Trader Talk 3/22/2012
Efrem Hoffman – www.nakedswantrading.com
Jim McQuarrie – www.strategicdaytrading.com
Chuck Crow – www.dtitrader.com
Tell us a little about your trading strategy and how long it took you to find a consistent method?
Jim – I’ve been doing this for about 18 years and my start came from the options market. I made a whole lot of money to start with and I thought I knew it all, which was the worst thing that could have happened to me. I eventually wound up in futures trading. My techniques and trading are very simple. My philosophy is if you make it to complicated you’re not going to follow it or trade it. You’re going to lose focus and lose trades. Keep it simple and easy to trade. I like entries on trend line breaks, head and shoulders patterns and break outs. That’s pretty much it. Nothing more difficult than that.

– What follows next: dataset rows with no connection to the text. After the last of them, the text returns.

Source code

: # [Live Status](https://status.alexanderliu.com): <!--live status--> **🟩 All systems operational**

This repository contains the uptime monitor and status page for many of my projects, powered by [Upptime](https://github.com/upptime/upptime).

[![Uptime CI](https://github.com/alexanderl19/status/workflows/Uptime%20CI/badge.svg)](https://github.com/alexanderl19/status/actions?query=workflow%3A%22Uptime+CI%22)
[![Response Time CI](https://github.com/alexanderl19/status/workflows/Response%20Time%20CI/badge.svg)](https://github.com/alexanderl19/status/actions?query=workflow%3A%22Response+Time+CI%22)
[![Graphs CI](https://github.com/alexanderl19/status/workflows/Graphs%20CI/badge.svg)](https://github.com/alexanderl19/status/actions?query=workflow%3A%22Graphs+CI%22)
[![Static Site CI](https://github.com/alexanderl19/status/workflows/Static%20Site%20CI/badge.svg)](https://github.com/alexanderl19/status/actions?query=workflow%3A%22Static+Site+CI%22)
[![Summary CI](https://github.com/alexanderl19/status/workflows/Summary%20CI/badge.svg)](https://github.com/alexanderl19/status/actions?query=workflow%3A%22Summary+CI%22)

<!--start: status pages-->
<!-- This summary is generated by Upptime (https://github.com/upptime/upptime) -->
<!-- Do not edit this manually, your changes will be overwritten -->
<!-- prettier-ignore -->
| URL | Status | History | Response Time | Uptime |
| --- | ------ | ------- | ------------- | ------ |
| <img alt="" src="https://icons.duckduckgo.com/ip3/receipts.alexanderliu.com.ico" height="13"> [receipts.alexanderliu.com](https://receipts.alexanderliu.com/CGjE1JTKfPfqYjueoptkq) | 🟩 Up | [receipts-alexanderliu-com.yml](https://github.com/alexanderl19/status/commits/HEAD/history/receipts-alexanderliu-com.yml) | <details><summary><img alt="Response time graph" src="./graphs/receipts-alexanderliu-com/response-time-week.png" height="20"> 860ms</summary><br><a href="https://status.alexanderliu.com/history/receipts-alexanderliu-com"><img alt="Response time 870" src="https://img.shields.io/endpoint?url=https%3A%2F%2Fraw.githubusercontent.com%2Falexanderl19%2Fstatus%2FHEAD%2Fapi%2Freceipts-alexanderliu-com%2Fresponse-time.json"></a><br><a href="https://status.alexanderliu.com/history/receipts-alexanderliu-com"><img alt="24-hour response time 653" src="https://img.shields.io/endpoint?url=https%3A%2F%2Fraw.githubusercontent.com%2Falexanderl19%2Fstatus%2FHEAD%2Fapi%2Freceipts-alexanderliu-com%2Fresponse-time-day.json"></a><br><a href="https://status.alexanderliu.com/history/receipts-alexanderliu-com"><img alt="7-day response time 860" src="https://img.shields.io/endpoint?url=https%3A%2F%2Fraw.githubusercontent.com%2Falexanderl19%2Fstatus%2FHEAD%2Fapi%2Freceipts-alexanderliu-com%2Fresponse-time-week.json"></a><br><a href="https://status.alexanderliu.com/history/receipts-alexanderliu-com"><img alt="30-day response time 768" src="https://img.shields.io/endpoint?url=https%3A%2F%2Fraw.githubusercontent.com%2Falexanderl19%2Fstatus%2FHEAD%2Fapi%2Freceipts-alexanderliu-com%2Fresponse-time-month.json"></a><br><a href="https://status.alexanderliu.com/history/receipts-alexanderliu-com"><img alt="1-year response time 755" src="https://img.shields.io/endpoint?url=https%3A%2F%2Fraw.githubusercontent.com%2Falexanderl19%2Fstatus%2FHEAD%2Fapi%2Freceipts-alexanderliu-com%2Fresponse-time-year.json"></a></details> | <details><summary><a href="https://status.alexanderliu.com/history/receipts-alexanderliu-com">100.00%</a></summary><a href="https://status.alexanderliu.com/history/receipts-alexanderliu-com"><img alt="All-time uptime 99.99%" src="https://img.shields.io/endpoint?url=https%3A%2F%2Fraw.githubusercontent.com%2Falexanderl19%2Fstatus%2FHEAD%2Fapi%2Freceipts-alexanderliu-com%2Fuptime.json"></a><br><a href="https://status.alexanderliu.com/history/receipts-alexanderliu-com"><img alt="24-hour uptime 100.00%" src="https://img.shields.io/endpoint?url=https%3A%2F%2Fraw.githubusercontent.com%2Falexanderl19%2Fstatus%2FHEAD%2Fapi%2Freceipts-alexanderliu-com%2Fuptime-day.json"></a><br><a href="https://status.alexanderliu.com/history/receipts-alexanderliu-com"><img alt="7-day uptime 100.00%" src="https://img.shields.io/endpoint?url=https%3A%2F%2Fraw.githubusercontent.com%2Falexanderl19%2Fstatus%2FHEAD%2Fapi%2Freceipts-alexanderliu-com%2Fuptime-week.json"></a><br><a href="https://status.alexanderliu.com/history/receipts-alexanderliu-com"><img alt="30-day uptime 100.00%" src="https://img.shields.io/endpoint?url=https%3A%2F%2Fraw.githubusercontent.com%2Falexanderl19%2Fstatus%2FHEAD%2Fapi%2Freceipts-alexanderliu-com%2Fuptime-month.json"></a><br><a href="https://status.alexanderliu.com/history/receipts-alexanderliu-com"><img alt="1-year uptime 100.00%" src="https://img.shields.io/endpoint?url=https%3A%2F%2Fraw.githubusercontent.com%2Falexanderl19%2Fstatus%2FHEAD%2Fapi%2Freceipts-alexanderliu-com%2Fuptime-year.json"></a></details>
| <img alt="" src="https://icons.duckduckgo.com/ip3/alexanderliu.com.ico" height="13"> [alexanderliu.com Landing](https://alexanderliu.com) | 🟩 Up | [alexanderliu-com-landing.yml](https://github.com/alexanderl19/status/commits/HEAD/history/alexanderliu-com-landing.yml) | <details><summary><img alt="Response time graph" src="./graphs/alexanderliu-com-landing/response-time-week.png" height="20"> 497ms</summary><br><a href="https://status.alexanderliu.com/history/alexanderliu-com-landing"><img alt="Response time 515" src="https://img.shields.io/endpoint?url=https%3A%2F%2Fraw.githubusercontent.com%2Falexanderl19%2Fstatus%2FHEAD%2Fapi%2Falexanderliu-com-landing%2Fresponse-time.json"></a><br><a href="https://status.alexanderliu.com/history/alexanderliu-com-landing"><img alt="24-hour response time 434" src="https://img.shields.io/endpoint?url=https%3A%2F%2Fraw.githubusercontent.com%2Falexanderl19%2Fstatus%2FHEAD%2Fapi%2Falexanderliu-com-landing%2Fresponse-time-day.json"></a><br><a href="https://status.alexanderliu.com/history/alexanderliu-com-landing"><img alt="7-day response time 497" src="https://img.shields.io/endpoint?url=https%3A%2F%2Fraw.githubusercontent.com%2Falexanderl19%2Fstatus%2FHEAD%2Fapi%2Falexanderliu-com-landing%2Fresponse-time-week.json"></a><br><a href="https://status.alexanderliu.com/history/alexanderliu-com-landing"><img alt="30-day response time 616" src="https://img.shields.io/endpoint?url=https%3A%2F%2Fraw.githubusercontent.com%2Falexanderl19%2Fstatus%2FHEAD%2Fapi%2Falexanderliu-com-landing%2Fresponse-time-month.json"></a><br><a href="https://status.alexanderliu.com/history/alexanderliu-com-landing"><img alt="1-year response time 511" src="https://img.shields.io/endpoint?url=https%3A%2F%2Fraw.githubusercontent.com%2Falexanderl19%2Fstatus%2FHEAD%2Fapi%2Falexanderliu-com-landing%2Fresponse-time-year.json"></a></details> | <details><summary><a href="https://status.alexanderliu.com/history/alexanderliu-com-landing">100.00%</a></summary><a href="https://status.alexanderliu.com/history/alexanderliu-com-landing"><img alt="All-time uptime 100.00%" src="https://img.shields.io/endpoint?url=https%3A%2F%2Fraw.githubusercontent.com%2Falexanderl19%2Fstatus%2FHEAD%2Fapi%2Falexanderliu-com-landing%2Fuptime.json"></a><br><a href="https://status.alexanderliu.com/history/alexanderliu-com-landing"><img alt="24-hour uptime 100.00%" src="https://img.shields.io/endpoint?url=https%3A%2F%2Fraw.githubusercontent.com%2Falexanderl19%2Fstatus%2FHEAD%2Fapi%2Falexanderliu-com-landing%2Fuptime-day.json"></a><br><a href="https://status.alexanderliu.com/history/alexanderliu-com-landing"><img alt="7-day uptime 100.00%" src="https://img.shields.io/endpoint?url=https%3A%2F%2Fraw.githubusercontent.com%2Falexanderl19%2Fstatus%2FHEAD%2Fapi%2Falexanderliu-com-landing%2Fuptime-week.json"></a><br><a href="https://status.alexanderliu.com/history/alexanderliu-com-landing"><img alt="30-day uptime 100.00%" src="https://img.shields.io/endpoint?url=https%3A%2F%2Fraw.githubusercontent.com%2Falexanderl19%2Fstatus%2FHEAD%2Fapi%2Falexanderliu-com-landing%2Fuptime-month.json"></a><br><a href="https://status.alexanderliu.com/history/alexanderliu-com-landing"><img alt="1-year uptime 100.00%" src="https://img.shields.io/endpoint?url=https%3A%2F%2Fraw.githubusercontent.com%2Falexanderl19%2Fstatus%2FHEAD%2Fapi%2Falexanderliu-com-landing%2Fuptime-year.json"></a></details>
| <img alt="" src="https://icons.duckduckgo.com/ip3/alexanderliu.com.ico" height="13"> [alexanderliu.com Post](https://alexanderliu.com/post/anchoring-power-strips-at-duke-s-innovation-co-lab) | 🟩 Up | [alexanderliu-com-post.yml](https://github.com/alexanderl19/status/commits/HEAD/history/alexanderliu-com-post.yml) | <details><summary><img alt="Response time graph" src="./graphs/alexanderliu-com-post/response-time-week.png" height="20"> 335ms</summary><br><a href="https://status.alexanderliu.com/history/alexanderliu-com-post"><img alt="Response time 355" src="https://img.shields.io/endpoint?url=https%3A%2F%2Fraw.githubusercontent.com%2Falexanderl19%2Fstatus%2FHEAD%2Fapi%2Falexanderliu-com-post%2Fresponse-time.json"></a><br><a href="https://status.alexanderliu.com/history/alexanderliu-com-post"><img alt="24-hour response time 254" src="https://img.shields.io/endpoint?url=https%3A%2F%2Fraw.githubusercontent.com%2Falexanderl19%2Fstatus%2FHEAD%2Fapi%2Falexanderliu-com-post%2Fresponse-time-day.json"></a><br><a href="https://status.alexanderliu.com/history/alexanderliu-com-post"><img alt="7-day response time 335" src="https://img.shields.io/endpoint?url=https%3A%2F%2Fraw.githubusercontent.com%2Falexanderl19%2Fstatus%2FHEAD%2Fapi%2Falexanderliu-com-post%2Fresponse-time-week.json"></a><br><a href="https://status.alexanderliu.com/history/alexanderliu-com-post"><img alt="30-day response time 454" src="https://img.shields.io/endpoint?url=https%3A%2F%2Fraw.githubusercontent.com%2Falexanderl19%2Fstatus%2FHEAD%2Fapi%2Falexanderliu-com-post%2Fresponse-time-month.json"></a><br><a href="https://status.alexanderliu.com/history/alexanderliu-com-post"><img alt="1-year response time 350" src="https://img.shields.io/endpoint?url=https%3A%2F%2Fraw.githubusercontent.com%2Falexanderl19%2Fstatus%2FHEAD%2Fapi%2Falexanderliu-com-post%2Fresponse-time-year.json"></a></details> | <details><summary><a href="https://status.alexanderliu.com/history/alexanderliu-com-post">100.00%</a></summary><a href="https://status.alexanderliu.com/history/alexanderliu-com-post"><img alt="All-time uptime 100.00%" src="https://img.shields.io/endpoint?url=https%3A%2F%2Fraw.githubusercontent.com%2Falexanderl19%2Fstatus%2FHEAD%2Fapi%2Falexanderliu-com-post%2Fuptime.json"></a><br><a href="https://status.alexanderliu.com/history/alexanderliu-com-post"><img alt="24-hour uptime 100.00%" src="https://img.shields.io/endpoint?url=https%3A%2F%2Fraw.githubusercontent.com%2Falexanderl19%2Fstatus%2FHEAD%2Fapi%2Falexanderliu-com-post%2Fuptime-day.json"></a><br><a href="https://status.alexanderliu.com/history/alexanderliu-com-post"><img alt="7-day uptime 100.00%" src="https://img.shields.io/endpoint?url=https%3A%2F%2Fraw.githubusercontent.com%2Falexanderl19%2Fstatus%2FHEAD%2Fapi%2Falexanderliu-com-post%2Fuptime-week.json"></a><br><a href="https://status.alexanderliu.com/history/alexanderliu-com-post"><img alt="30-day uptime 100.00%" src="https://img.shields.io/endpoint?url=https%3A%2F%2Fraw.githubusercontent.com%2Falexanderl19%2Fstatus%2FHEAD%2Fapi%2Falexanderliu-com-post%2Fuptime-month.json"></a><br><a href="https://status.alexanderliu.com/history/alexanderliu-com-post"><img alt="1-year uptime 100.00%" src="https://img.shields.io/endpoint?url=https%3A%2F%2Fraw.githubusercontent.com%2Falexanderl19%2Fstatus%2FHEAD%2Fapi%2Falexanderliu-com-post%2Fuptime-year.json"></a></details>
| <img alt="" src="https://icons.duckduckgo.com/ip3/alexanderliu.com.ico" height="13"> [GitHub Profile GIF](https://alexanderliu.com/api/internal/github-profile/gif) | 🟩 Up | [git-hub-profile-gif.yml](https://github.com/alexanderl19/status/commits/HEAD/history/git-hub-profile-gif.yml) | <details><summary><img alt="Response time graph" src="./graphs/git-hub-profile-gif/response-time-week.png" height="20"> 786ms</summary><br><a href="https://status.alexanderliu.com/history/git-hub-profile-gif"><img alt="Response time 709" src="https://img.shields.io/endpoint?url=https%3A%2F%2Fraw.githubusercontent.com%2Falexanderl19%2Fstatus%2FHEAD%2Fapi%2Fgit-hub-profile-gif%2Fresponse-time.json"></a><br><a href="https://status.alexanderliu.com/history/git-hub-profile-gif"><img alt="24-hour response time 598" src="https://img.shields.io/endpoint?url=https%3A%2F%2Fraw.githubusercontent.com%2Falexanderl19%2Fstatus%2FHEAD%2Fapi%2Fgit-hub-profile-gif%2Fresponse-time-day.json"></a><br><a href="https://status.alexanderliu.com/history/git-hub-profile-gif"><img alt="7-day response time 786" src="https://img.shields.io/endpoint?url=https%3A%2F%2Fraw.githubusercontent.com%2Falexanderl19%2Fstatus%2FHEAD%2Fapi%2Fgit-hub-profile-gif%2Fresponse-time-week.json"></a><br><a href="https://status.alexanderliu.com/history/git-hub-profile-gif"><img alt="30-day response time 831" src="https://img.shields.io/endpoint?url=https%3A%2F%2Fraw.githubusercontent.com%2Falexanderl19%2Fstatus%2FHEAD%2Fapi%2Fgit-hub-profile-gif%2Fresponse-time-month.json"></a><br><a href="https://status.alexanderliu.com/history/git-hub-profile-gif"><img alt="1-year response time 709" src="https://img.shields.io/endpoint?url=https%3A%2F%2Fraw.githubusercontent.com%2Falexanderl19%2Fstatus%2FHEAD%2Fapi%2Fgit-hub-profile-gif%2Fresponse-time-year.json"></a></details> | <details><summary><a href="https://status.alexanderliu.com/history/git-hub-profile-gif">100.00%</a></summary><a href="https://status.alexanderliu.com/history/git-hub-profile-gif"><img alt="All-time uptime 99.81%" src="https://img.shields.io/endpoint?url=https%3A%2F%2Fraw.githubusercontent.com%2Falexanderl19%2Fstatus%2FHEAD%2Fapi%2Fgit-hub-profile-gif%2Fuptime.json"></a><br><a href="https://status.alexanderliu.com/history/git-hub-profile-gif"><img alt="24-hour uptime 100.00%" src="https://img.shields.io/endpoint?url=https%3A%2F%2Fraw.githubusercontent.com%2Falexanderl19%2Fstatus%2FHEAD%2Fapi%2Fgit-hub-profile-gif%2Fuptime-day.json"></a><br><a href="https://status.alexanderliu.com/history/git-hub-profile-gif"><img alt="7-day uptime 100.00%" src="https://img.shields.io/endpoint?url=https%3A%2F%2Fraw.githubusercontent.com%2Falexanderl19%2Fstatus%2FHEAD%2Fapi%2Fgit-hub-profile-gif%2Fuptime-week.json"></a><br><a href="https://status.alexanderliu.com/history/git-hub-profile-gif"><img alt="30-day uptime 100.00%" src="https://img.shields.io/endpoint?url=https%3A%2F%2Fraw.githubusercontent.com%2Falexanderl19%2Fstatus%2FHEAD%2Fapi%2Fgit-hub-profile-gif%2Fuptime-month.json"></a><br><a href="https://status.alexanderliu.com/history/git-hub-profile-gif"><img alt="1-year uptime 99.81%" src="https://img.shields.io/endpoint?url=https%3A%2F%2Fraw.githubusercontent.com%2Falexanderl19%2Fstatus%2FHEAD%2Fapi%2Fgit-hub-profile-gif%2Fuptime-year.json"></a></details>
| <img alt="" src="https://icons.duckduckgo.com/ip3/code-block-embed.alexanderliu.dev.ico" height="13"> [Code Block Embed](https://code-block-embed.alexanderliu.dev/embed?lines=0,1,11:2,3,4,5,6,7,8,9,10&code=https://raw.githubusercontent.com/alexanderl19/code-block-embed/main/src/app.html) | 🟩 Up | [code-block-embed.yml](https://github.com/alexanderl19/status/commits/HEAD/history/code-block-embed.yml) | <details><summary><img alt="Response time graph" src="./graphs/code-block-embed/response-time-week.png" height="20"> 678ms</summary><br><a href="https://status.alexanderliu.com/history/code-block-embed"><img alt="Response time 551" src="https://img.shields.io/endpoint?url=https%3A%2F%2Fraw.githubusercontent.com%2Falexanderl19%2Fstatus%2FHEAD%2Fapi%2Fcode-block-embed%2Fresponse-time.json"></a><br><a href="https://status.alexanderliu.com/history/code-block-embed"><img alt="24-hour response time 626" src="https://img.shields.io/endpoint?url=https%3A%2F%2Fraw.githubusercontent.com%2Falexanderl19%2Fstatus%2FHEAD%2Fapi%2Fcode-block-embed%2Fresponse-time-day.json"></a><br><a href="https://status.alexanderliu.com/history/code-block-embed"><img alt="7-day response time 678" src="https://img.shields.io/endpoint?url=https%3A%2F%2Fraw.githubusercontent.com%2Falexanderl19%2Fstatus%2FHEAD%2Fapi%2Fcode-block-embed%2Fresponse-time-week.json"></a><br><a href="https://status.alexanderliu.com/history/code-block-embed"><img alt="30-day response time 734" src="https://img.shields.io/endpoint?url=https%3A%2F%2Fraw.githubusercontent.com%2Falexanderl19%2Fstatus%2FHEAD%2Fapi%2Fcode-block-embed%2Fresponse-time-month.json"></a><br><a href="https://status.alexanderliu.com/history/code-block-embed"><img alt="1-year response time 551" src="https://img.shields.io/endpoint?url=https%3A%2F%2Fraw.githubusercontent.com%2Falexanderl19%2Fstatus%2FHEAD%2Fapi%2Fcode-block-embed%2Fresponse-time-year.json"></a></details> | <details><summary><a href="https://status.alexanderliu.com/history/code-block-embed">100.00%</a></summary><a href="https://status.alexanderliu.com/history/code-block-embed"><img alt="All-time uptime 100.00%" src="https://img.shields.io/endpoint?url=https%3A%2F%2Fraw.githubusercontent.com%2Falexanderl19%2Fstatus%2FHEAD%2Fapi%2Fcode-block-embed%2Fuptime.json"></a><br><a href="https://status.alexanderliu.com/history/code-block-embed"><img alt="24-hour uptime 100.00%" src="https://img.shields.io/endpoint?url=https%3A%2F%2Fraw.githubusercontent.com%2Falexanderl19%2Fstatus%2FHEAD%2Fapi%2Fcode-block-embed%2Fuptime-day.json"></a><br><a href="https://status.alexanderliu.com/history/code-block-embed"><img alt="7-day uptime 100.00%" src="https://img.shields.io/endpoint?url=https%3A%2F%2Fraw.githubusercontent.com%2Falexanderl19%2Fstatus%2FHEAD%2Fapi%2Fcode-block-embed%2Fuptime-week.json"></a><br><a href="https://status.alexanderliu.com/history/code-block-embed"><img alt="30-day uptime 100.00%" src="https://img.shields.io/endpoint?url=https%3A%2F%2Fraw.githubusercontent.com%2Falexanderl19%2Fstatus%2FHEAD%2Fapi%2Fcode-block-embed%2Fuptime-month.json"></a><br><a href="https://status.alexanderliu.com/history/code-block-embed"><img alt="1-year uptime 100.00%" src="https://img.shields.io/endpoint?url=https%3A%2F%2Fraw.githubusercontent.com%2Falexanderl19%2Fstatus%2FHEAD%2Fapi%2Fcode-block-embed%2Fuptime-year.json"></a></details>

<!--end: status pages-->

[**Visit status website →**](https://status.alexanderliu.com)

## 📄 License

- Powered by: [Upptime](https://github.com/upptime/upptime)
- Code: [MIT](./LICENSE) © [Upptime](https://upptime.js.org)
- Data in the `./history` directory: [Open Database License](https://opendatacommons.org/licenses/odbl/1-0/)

Chuck – The trading strategy I use is very similar to what we teach at DTI. It’s a common sense approach to the market. There are certain numbers and times that I’ll put together and look at the fundamental nature of the market. Like the sell off that we’re seeing now in the SP futures, at the end of the day, we’re trading 6 days away from the end of the first quarter, so doesn’t it make sense that there will be some profit taking at the end of this very profitable quarter. If its too complex, its not going to work out. These are chaotic markets, and what we’re looking at is kind of controlled chaos. The market is far from consistent, and that’s about as consistent as it gets. Its all about putting the approach together, but understanding that markets change and markets develop. Use common sense to trade.
What were some of the most painful experience you have gone through in your search?
Jim- A couple of blown out accounts and a $40,000 loss in one day. A lot of that had to do with the fact that I didn’t know what I was doing. I didn’t have a good mentor, and the rules that I was following, I really wasn’t following at all. Its very important that this is not easy work. You have to treat it as a business, do your homework and spend a lot of time behind the charts.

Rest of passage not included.